The Way of Love, a program of the Episcopal Church, reminds us that to follow Jesus involves an intentional commitment to some basic practices, which they sum up in seven words: Turn, Learn, Pray, Worship, Bless, Go, and Rest. Did you hear that last one? Rest. In commenting on the importance of rest, especially for those of us who are so defined by our achievements, our do-gooding, our desire to help others and right the world’s wrongs, Stephanie Spellers says,
“Rest in God’s grace, because the revolution is not ultimately up to us.” Rest in God’s grace, because only God is infinite. We are finite.

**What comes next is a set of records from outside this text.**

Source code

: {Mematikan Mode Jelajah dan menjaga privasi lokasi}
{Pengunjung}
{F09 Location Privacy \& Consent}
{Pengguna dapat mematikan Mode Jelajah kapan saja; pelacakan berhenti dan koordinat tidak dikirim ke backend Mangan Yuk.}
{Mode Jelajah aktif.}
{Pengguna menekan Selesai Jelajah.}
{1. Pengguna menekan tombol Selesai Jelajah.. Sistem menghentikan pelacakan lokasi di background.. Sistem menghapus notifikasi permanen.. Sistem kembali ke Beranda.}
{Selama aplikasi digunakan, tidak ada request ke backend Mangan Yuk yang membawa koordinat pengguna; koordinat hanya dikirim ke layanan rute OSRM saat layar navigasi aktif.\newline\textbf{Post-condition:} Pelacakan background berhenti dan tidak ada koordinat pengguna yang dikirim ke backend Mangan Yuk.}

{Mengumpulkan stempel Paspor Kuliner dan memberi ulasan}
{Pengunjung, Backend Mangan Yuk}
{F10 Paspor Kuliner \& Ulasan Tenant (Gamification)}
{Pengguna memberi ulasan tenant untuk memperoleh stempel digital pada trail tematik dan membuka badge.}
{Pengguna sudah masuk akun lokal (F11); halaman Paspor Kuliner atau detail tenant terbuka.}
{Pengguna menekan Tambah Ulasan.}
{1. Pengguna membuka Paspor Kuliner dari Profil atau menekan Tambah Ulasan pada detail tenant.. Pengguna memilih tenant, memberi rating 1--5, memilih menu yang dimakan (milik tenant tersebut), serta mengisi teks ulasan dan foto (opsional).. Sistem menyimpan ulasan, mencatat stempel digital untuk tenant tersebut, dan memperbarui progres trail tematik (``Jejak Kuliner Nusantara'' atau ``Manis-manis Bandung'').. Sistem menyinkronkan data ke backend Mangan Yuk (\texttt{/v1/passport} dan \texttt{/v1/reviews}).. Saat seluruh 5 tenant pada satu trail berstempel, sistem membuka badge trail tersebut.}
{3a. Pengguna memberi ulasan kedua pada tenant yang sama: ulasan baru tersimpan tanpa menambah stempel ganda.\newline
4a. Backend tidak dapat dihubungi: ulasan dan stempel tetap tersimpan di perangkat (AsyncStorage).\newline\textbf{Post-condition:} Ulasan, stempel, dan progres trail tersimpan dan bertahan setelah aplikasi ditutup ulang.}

Our precious time, our attention, our energy—all are finite. The trees are finite. Water is finite. Only God is infinite.

Good things take time, and a rhythm of work and play and rest. When we focus so much on productivity, whether because we’re busy making thneeds or we’re busy trying to change the world, we lose sight of our need to rest and find our rhythm. We forget how necessary and needful it is to sit at the feet of Jesus, to listen for God’s word in our lives and to see God’s beauty in the world around us.

God calls us to rest, so let us rest.
God invites us to breath, so let us breathe.
God longs for us to receive God’s grace and to dwell in God’s peace, so let us receive and let us dwell.

Then someday we too can exclaim, along with the Psalmist, “I am like a green olive tree in the house of God, trusting in the mercy of God forever.” Listen to that tree. Speak for that tree. And then enjoy the peace that comes only from silence and rest. Amen.